• [TASK TO COMPLETE]:
Would it be possible to quote, exactly and in full, the lines from the one with "- [【情报机构】印度情报架" through the end of the entries below?

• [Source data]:
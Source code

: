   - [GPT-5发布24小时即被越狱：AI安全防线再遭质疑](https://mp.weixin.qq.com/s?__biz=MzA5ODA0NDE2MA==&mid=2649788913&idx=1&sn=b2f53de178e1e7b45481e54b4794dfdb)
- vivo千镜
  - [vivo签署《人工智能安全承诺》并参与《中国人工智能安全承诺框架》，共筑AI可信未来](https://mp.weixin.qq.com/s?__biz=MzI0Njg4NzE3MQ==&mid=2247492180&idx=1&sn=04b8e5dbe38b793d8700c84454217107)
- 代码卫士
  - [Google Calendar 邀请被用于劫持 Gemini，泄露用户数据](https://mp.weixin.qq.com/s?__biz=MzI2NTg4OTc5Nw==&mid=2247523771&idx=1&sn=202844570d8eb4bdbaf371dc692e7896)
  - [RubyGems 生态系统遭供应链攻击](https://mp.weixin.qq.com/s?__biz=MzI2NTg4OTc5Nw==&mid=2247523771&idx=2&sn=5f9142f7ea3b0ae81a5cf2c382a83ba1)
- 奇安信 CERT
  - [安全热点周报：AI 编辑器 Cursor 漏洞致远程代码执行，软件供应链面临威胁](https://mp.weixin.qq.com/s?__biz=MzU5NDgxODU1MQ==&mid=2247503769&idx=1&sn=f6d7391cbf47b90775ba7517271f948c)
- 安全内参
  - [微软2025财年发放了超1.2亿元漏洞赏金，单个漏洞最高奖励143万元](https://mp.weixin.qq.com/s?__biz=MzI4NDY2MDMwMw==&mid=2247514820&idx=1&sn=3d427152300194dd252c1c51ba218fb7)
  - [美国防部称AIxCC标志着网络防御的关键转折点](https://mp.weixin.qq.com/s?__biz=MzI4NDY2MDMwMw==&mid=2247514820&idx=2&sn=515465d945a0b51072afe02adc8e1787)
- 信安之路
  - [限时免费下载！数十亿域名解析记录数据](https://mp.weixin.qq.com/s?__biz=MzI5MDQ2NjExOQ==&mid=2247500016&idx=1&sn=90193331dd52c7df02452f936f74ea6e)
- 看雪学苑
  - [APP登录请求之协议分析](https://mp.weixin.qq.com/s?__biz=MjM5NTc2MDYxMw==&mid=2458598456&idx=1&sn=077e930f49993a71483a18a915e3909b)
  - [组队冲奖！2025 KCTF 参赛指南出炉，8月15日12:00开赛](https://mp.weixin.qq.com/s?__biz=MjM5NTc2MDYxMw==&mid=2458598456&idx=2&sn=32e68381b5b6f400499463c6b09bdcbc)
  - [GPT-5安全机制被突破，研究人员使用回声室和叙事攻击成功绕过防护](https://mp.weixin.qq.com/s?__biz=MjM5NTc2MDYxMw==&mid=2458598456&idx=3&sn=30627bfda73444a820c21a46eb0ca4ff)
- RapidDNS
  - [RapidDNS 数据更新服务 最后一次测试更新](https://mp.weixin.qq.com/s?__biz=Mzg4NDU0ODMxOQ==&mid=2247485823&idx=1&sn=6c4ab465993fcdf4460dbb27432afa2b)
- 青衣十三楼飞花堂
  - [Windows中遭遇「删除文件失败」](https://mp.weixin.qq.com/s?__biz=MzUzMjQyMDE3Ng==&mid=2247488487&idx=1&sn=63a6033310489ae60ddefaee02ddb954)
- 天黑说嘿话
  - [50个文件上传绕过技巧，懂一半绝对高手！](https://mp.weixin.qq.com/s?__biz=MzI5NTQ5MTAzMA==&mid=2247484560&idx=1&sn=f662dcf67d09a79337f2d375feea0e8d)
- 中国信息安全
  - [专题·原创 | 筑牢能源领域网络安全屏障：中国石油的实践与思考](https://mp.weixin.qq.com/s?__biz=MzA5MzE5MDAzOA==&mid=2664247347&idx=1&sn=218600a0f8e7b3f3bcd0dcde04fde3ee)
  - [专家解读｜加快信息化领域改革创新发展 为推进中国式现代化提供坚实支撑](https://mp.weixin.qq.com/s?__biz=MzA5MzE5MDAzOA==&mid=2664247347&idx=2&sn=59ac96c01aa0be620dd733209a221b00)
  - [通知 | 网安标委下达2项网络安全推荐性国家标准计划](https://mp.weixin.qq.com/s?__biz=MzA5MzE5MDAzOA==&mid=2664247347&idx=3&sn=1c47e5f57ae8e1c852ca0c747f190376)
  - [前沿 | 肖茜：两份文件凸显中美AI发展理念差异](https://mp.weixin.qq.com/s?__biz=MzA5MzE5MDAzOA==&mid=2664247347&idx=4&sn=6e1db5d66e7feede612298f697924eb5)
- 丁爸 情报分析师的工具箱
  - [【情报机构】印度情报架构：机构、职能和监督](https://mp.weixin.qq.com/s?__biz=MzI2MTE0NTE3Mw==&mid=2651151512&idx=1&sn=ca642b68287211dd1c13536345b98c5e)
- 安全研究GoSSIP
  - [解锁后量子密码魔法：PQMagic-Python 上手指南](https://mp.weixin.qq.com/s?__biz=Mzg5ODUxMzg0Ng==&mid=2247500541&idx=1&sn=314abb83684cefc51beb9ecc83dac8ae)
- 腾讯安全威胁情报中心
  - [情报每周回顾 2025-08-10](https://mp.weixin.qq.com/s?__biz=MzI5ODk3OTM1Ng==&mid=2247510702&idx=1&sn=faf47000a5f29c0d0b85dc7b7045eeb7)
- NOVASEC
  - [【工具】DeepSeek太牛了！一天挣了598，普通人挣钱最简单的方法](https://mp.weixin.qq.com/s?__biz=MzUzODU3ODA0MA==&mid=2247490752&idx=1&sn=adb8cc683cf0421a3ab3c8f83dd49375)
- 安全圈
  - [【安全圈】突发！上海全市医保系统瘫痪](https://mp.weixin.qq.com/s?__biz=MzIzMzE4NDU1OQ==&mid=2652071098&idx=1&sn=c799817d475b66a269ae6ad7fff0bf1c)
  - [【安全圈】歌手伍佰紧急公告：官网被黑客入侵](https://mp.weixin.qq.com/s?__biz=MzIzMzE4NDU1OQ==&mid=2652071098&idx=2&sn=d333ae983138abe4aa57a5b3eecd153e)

• [PROBLEM SOLUTION]:
  - [【情报机构】印度情报架构：机构、职能和监督](https://mp.weixin.qq.com/s?__biz=MzI2MTE0NTE3Mw==&mid=2651151512&idx=1&sn=ca642b68287211dd1c13536345b98c5e)
- 安全研究GoSSIP
  - [解锁后量子密码魔法：PQMagic-Python 上手指南](https://mp.weixin.qq.com/s?__biz=Mzg5ODUxMzg0Ng==&mid=2247500541&idx=1&sn=314abb83684cefc51beb9ecc83dac8ae)
- 腾讯安全威胁情报中心
  - [情报每周回顾 2025-08-10](https://mp.weixin.qq.com/s?__biz=MzI5ODk3OTM1Ng==&mid=2247510702&idx=1&sn=faf47000a5f29c0d0b85dc7b7045eeb7)
- NOVASEC
  - [【工具】DeepSeek太牛了！一天挣了598，普通人挣钱最简单的方法](https://mp.weixin.qq.com/s?__biz=MzUzODU3ODA0MA==&mid=2247490752&idx=1&sn=adb8cc683cf0421a3ab3c8f83dd49375)
- 安全圈
  - [【安全圈】突发！上海全市医保系统瘫痪](https://mp.weixin.qq.com/s?__biz=MzIzMzE4NDU1OQ==&mid=2652071098&idx=1&sn=c799817d475b66a269ae6ad7fff0bf1c)
  - [【安全圈】歌手伍佰紧急公告：官网被黑客入侵](https://mp.weixin.qq.com/s?__biz=MzIzMzE4NDU1OQ==&mid=2652071098&idx=2&sn=d333ae983138abe4aa57a5b3eecd153e)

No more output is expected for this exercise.